# Requirement
Each record below should be written out again exactly.

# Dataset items
------------------------------
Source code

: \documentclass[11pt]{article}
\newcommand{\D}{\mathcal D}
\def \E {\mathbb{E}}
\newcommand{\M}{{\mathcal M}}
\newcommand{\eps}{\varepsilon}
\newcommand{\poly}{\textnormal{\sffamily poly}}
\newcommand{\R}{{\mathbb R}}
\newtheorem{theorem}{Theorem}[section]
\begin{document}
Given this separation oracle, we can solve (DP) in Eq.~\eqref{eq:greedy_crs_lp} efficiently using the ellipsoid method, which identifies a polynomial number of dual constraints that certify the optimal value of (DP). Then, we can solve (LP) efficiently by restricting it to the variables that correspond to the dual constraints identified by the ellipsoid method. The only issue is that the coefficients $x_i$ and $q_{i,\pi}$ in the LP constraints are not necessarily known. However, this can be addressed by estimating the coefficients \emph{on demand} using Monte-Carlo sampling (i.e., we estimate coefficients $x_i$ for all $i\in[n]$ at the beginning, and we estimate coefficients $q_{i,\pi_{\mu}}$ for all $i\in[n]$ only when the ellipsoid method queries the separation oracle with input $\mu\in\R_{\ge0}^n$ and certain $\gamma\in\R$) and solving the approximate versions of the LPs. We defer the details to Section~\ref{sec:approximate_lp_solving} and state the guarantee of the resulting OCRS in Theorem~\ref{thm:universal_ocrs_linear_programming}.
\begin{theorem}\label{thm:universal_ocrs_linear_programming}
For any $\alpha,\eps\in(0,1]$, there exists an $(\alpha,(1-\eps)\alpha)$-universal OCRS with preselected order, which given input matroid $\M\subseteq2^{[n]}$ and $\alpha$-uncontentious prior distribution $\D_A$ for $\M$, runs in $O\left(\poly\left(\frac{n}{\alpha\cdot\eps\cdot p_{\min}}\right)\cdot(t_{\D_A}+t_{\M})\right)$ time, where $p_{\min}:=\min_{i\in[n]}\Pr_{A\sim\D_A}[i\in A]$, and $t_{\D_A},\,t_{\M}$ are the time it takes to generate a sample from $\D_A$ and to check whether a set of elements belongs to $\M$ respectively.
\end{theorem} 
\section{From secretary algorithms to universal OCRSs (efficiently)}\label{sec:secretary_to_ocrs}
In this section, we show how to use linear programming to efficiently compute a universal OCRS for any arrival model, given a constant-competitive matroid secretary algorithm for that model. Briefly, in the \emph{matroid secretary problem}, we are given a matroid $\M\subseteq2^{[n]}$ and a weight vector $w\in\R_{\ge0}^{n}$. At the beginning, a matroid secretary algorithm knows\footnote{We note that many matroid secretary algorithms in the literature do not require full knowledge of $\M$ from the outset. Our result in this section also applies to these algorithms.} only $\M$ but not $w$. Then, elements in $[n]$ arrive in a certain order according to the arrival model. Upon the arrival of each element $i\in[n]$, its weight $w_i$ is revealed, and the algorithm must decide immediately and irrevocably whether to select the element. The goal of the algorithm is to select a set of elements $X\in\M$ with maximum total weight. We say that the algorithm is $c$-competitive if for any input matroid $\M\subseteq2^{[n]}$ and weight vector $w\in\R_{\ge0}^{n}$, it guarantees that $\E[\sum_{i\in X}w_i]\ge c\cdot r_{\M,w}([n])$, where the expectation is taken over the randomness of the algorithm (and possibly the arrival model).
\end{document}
------------------------------
# Output of the task
Source code

: \documentclass[11pt]{article}
\newcommand{\D}{\mathcal D}
\def \E {\mathbb{E}}
\newcommand{\M}{{\mathcal M}}
\newcommand{\eps}{\varepsilon}
\newcommand{\poly}{\textnormal{\sffamily poly}}
\newcommand{\R}{{\mathbb R}}
\newtheorem{theorem}{Theorem}[section]
\begin{document}
Given this separation oracle, we can solve (DP) in Eq.~\eqref{eq:greedy_crs_lp} efficiently using the ellipsoid method, which identifies a polynomial number of dual constraints that certify the optimal value of (DP). Then, we can solve (LP) efficiently by restricting it to the variables that correspond to the dual constraints identified by the ellipsoid method. The only issue is that the coefficients $x_i$ and $q_{i,\pi}$ in the LP constraints are not necessarily known. However, this can be addressed by estimating the coefficients \emph{on demand} using Monte-Carlo sampling (i.e., we estimate coefficients $x_i$ for all $i\in[n]$ at the beginning, and we estimate coefficients $q_{i,\pi_{\mu}}$ for all $i\in[n]$ only when the ellipsoid method queries the separation oracle with input $\mu\in\R_{\ge0}^n$ and certain $\gamma\in\R$) and solving the approximate versions of the LPs. We defer the details to Section~\ref{sec:approximate_lp_solving} and state the guarantee of the resulting OCRS in Theorem~\ref{thm:universal_ocrs_linear_programming}.
\begin{theorem}\label{thm:universal_ocrs_linear_programming}
For any $\alpha,\eps\in(0,1]$, there exists an $(\alpha,(1-\eps)\alpha)$-universal OCRS with preselected order, which given input matroid $\M\subseteq2^{[n]}$ and $\alpha$-uncontentious prior distribution $\D_A$ for $\M$, runs in $O\left(\poly\left(\frac{n}{\alpha\cdot\eps\cdot p_{\min}}\right)\cdot(t_{\D_A}+t_{\M})\right)$ time, where $p_{\min}:=\min_{i\in[n]}\Pr_{A\sim\D_A}[i\in A]$, and $t_{\D_A},\,t_{\M}$ are the time it takes to generate a sample from $\D_A$ and to check whether a set of elements belongs to $\M$ respectively.
\end{theorem} 
\section{From secretary algorithms to universal OCRSs (efficiently)}\label{sec:secretary_to_ocrs}
In this section, we show how to use linear programming to efficiently compute a universal OCRS for any arrival model, given a constant-competitive matroid secretary algorithm for that model. Briefly, in the \emph{matroid secretary problem}, we are given a matroid $\M\subseteq2^{[n]}$ and a weight vector $w\in\R_{\ge0}^{n}$. At the beginning, a matroid secretary algorithm knows\footnote{We note that many matroid secretary algorithms in the literature do not require full knowledge of $\M$ from the outset. Our result in this section also applies to these algorithms.} only $\M$ but not $w$. Then, elements in $[n]$ arrive in a certain order according to the arrival model. Upon the arrival of each element $i\in[n]$, its weight $w_i$ is revealed, and the algorithm must decide immediately and irrevocably whether to select the element. The goal of the algorithm is to select a set of elements $X\in\M$ with maximum total weight. We say that the algorithm is $c$-competitive if for any input matroid $\M\subseteq2^{[n]}$ and weight vector $w\in\R_{\ge0}^{n}$, it guarantees that $\E[\sum_{i\in X}w_i]\ge c\cdot r_{\M,w}([n])$, where the expectation is taken over the randomness of the algorithm (and possibly the arrival model).
\end{document}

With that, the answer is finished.